Carla, por su parte, era una mujer bastante pragmática. Ella estaba enamorada de Luciano, así que era feliz a su lado. Lo admiraba, no solo físicamente, sino que también estaba encantada con su romanticismo y su manera pasional de ver la vida. Le emocionaba ser suya, ser objeto de su deseo y de todo ese sube y baja de emociones, que eran tan fuertes en Luciano. Ella no era de filosofar, pero estaba orgullosa de que su chico sea un pensador. Carla enfrentaba las situaciones de un modo frontal. Era de pensamiento ágil y estaba llena de recursos académicos y conocimiento. Era una solucionadora de problemas. Pero con Luciano se sentía completa. Pensaba que juntos serían imparables, invencibles, indestructibles. Ella era una ganadora, y él la hacía estar un escalón más arriba.
Después de tres años de ser enamorados, amándose intensamente como es común en algunas relaciones insanas, decidieron que no querían pasar ni un segundo más de vida separados, de tal manera que se mudaron juntos. Carla ya tenía un buen trabajo, en una empresa líder en el desarrollo tecnológico, lo cual le proveía de un sueldo bastante respetable.
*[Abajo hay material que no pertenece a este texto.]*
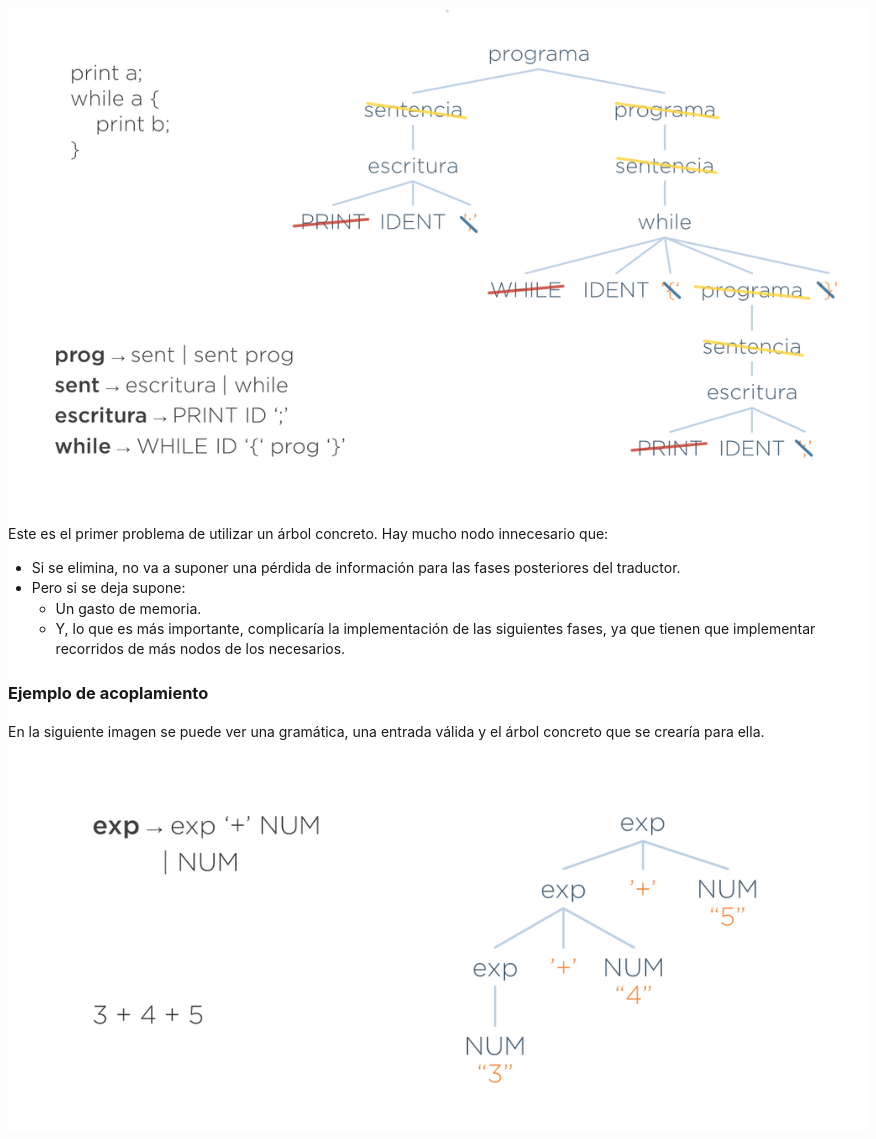 ![](img/slide_7.450ab5f5.png)

Este es el primer problema de utilizar un árbol concreto. Hay mucho nodo innecesario que:
-   Si se elimina, no va a suponer una pérdida de información para las fases posteriores del traductor.
-   Pero si se deja supone:
    -   Un gasto de memoria.
    -   Y, lo que es más importante, complicaría la implementación de las siguientes fases, ya que tienen que implementar recorridos de más nodos de los necesarios.

### Ejemplo de acoplamiento
En la siguiente imagen se puede ver una gramática, una entrada válida y el árbol concreto que se crearía para ella.

![](img/slide_8.165bca62.png)
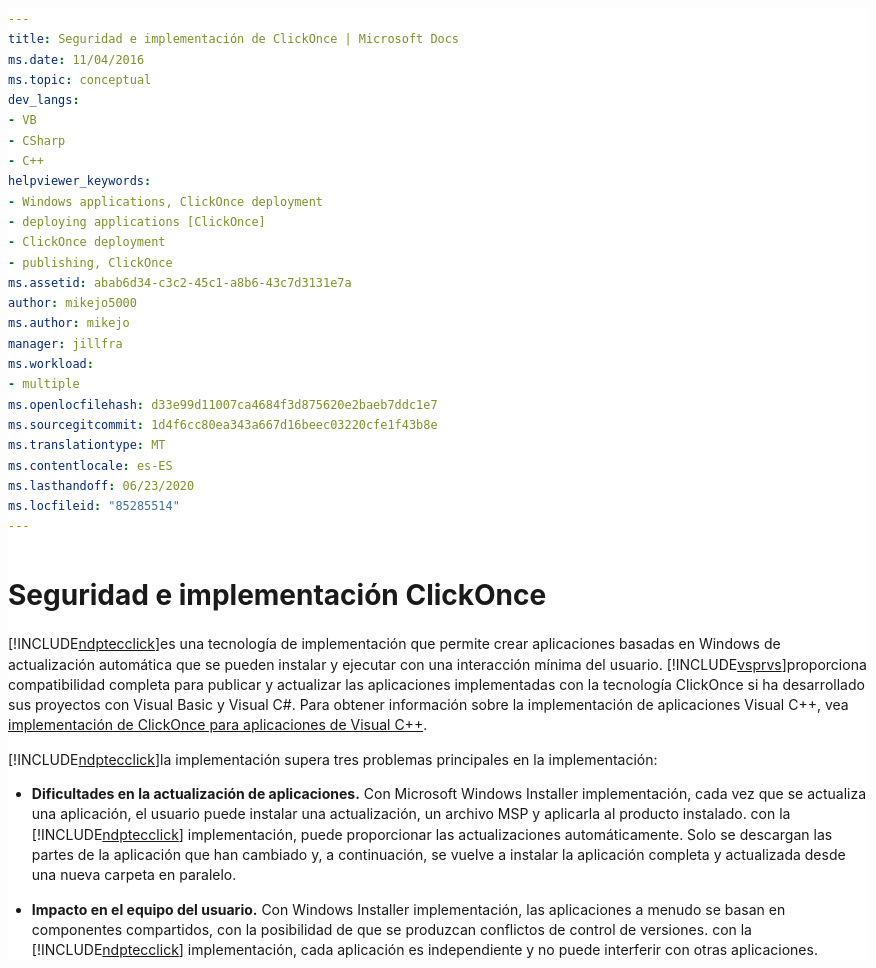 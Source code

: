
 ```yaml
---
title: Seguridad e implementación de ClickOnce | Microsoft Docs
ms.date: 11/04/2016
ms.topic: conceptual
dev_langs:
- VB
- CSharp
- C++
helpviewer_keywords:
- Windows applications, ClickOnce deployment
- deploying applications [ClickOnce]
- ClickOnce deployment
- publishing, ClickOnce
ms.assetid: abab6d34-c3c2-45c1-a8b6-43c7d3131e7a
author: mikejo5000
ms.author: mikejo
manager: jillfra
ms.workload:
- multiple
ms.openlocfilehash: d33e99d11007ca4684f3d875620e2baeb7ddc1e7
ms.sourcegitcommit: 1d4f6cc80ea343a667d16beec03220cfe1f43b8e
ms.translationtype: MT
ms.contentlocale: es-ES
ms.lasthandoff: 06/23/2020
ms.locfileid: "85285514"
---
```

# <a name="clickonce-security-and-deployment"></a>Seguridad e implementación ClickOnce
[!INCLUDE[ndptecclick](../deployment/includes/ndptecclick_md.md)]es una tecnología de implementación que permite crear aplicaciones basadas en Windows de actualización automática que se pueden instalar y ejecutar con una interacción mínima del usuario. [!INCLUDE[vsprvs](../code-quality/includes/vsprvs_md.md)]proporciona compatibilidad completa para publicar y actualizar las aplicaciones implementadas con la tecnología ClickOnce si ha desarrollado sus proyectos con Visual Basic y Visual C#. Para obtener información sobre la implementación de aplicaciones Visual C++, vea [implementación de ClickOnce para aplicaciones de Visual C++](/cpp/windows/clickonce-deployment-for-visual-cpp-applications).

 [!INCLUDE[ndptecclick](../deployment/includes/ndptecclick_md.md)]la implementación supera tres problemas principales en la implementación:

- **Dificultades en la actualización de aplicaciones.** Con Microsoft Windows Installer implementación, cada vez que se actualiza una aplicación, el usuario puede instalar una actualización, un archivo MSP y aplicarla al producto instalado. con la [!INCLUDE[ndptecclick](../deployment/includes/ndptecclick_md.md)] implementación, puede proporcionar las actualizaciones automáticamente. Solo se descargan las partes de la aplicación que han cambiado y, a continuación, se vuelve a instalar la aplicación completa y actualizada desde una nueva carpeta en paralelo.

- **Impacto en el equipo del usuario.** Con Windows Installer implementación, las aplicaciones a menudo se basan en componentes compartidos, con la posibilidad de que se produzcan conflictos de control de versiones. con la [!INCLUDE[ndptecclick](../deployment/includes/ndptecclick_md.md)] implementación, cada aplicación es independiente y no puede interferir con otras aplicaciones.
Luciano, en cambio, seguía persiguiendo el esquivo sueño de ser un escritor renombrado, de la misma manera –un poco altiva– en la que lo venía haciendo desde que salió de la facultad de Literatura, rehusándose a tomar trabajos que no estuvieran a su nivel.
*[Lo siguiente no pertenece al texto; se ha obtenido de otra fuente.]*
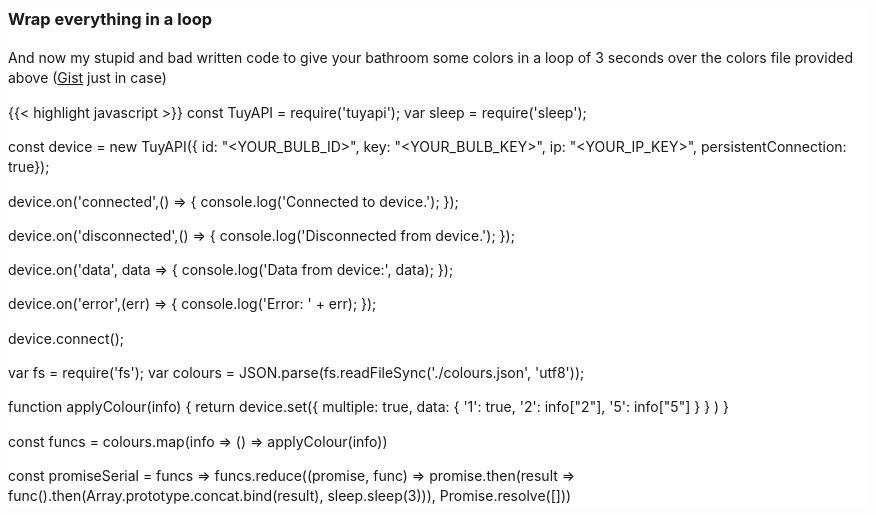 ### Wrap everything in a loop
And now my stupid and bad written code to give your bathroom some colors in a loop of 3 seconds over the colors file provided above ([Gist](https://gist.github.com/made2591/bca41ce13cced70bcb4c1712801726e3) just in case)


{{< highlight javascript >}}
const TuyAPI = require('tuyapi');
var sleep = require('sleep');

const device = new TuyAPI({
  id: "<YOUR_BULB_ID>",
  key: "<YOUR_BULB_KEY>",
  ip: "<YOUR_IP_KEY>",
  persistentConnection: true});

device.on('connected',() => {
  console.log('Connected to device.');
});

device.on('disconnected',() => {
  console.log('Disconnected from device.');
});

device.on('data', data => {
  console.log('Data from device:', data);
});

device.on('error',(err) => {
  console.log('Error: ' + err);
});

device.connect();

var fs = require('fs');
var colours = JSON.parse(fs.readFileSync('./colours.json', 'utf8'));

function applyColour(info) {
  return device.set({
    multiple: true,
    data: {
      '1': true,
      '2': info["2"],
      '5': info["5"]
      }
    }
  )
}

const funcs = colours.map(info => () => applyColour(info))

const promiseSerial = funcs =>
  funcs.reduce((promise, func) =>
    promise.then(result => func().then(Array.prototype.concat.bind(result), sleep.sleep(3))),
    Promise.resolve([]))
Aunque no era necesario, pues Carla ganaba lo suficiente para pagar el alquiler del pequeño apartamento adonde se habían mudado y también los gastos del hogar, Luciano decidió aceptar un trabajo –por horas– como profesor de Razonamiento Verbal en una academia preuniversitaria. La paga no era mucha, pero al menos así sentía que contribuía con algo. Y podía comprarle tulipanes de colores a Carla, que se deshacía cada vez que los encontraba en casa. Eran felices, tenían sus rutinas y sus propias maneras de hacer las cosas. Él despertaba primero, era de sueño más ligero. Preparaba el café y se lo llevaba a la cama, en una taza de loza blanca, la preferida de ella. Hacían el amor casi todos días, religiosamente. Luego, ella iba a trabajar y él se quedaba en casa, escribiendo. Al mediodía, preparaba la comida y salía para la academia, a dictar su clase. Regresaban a casa, ya de noche, cenaban y bebían vino desde el balcón de su apartamento en Barranco, mirando a las estrellas y a la gente pasar.
Carla creía en Luciano. Estaba convencida de que triunfaría; por eso no le importaba que no consiguiera un mejor trabajo. Entendía que él estaba persiguiendo un sueño más grande de lo que ella jamás habría podido soñar.